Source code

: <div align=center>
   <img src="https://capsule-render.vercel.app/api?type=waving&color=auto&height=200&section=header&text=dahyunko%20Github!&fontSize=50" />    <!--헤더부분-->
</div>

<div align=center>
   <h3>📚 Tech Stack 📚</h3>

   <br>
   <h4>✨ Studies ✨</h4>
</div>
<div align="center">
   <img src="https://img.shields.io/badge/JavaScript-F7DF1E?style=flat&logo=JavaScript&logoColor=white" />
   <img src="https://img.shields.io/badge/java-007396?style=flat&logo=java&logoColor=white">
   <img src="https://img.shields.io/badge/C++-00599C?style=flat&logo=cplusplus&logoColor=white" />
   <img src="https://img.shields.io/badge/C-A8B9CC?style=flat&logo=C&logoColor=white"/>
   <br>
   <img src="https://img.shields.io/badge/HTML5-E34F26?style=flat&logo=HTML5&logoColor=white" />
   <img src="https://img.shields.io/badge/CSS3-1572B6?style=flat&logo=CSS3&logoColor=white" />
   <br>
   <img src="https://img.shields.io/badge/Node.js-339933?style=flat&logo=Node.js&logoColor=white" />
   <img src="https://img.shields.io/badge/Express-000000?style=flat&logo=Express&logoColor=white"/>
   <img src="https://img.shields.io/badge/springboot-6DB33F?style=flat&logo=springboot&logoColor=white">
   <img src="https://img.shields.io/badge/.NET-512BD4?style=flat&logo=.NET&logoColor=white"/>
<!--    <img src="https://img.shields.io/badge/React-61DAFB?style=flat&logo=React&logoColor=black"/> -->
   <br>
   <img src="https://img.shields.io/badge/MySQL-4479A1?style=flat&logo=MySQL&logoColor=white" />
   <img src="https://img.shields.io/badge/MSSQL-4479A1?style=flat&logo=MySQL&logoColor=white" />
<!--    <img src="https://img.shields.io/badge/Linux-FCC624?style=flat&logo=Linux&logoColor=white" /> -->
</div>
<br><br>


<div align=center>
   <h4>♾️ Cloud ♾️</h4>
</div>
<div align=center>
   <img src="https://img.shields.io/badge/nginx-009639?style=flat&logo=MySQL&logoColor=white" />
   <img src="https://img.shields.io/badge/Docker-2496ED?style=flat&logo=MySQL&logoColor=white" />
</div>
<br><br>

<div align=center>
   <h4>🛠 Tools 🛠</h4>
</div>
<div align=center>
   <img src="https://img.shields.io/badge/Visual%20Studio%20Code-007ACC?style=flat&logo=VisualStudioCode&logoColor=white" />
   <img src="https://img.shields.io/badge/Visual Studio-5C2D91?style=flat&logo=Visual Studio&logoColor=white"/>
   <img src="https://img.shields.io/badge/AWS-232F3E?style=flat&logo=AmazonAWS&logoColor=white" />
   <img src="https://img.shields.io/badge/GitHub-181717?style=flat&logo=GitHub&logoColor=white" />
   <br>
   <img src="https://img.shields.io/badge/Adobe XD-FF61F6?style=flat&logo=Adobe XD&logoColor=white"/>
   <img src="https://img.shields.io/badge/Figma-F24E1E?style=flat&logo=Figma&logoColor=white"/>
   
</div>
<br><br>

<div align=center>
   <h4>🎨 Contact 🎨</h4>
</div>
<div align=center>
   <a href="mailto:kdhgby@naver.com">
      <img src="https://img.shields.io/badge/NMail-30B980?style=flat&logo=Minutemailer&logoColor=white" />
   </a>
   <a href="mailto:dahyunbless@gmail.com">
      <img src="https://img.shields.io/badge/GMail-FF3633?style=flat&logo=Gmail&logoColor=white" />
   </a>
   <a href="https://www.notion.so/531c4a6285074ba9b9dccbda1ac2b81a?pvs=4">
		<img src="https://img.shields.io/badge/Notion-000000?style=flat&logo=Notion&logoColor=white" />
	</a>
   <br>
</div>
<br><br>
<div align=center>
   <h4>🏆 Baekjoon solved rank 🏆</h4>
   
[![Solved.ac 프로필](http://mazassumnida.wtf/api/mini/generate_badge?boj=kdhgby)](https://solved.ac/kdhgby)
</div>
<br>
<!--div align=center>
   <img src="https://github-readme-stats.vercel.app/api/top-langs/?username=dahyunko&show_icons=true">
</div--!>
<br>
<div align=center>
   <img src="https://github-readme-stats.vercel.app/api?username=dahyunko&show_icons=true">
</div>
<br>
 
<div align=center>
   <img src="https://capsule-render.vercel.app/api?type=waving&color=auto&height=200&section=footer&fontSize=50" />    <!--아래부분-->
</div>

-------------------------

■ **PROBLEM TO WORK ON**: Each line in the data that holds the word "username" must be copied.

■ **ANSWER TO THIS TASK**:
   <img src="https://github-readme-stats.vercel.app/api/top-langs/?username=dahyunko&show_icons=true">
   <img src="https://github-readme-stats.vercel.app/api?username=dahyunko&show_icons=true">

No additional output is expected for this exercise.